### TASK TO COMPLETE:
Your answer should consist of the lines in the listing that hold "initial".

### RECORDS FOR THE EXERCISE:
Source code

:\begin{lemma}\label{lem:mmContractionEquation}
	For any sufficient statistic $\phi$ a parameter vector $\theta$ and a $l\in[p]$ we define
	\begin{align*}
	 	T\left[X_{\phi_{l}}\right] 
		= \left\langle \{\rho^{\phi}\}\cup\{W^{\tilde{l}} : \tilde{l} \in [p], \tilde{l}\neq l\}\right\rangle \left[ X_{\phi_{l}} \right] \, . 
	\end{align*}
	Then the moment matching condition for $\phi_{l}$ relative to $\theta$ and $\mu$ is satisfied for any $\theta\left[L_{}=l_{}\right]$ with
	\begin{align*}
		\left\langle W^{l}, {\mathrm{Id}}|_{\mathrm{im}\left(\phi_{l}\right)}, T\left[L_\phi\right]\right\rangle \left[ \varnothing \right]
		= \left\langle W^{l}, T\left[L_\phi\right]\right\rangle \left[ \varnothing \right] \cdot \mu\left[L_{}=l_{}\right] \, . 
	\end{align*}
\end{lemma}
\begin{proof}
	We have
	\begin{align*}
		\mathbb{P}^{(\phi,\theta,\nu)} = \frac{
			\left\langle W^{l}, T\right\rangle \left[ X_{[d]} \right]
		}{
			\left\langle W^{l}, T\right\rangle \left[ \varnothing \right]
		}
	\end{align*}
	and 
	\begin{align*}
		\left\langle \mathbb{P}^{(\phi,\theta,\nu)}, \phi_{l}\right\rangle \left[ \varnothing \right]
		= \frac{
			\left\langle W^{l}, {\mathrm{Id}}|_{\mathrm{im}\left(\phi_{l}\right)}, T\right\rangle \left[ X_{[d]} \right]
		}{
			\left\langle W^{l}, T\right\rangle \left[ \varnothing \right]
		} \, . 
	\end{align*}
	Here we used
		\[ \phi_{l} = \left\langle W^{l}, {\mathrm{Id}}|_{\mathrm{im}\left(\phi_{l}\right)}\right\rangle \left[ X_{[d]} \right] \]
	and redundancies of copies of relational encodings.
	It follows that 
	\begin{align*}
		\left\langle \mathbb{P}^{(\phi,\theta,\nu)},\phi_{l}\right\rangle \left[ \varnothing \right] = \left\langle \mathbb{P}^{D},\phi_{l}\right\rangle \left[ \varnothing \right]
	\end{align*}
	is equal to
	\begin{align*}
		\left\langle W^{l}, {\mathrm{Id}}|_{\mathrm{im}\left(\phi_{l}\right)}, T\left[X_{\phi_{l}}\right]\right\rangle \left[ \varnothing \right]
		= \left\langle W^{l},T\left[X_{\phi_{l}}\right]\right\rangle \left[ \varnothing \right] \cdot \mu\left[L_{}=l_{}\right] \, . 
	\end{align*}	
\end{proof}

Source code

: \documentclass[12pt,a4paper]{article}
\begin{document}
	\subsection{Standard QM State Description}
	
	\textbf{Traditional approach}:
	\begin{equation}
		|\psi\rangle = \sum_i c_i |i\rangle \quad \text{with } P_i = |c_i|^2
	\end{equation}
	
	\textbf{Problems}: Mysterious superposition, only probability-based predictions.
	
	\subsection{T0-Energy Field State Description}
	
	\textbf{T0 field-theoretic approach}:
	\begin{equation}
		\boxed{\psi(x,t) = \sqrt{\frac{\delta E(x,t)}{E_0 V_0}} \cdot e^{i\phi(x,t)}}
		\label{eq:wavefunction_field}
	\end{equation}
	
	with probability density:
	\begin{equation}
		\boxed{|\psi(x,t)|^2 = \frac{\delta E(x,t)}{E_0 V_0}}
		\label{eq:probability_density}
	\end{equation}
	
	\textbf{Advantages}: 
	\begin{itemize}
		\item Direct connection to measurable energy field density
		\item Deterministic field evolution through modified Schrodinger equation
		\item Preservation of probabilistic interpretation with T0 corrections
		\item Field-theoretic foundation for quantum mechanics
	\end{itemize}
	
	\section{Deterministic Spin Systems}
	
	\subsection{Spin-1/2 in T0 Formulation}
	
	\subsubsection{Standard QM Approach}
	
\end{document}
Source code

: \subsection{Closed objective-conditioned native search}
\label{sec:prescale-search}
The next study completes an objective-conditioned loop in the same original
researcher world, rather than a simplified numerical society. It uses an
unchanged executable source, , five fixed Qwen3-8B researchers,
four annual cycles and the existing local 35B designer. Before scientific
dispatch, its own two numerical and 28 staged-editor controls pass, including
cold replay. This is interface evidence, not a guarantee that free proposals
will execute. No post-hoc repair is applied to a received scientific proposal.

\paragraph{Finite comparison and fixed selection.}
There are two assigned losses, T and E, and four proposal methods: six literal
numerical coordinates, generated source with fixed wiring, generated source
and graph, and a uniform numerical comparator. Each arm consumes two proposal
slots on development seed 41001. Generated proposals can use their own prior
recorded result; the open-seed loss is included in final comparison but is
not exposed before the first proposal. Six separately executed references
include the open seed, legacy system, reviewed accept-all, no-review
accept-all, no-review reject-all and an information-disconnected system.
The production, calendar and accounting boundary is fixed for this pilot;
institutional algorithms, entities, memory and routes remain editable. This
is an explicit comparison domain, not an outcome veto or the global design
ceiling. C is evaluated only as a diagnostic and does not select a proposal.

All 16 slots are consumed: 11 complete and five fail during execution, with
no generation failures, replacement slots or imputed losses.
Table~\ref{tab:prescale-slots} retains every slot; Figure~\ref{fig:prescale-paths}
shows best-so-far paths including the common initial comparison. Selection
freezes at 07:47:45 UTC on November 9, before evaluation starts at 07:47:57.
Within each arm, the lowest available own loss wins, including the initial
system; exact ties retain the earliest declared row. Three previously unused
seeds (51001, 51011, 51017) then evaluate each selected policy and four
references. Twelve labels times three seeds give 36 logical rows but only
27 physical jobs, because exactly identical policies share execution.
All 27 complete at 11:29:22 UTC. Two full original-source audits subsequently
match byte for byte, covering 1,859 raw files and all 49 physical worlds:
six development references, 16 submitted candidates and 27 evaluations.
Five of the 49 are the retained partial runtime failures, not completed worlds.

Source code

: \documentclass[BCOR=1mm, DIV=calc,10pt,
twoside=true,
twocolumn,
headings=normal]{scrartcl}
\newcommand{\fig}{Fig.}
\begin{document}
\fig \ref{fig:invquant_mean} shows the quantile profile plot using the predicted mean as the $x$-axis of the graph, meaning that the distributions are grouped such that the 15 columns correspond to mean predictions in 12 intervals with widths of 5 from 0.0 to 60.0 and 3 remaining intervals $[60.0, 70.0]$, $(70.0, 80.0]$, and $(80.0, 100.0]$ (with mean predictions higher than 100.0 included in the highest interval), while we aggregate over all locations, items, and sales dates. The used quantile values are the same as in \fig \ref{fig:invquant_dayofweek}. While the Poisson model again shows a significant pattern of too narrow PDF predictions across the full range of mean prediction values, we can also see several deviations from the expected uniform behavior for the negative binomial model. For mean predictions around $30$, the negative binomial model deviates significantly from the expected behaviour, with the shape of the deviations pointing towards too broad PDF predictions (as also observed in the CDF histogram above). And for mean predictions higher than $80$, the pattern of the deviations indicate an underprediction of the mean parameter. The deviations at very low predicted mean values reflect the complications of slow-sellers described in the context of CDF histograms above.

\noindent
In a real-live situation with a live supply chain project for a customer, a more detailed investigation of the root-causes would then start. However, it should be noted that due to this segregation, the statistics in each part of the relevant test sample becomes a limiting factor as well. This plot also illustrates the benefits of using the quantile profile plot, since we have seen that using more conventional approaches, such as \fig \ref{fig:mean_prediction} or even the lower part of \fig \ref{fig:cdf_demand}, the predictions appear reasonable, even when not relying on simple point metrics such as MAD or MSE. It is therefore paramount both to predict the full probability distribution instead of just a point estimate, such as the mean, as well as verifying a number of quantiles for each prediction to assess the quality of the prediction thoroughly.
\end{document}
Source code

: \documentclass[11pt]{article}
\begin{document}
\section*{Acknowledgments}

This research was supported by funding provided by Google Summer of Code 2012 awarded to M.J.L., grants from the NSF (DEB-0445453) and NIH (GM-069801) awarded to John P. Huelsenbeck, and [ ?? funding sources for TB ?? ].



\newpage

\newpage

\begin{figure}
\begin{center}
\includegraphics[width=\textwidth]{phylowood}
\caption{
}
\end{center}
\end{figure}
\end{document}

### ANSWER SECTION:
shows best-so-far paths including the common initial comparison. Selection
Within each arm, the lowest available own loss wins, including the initial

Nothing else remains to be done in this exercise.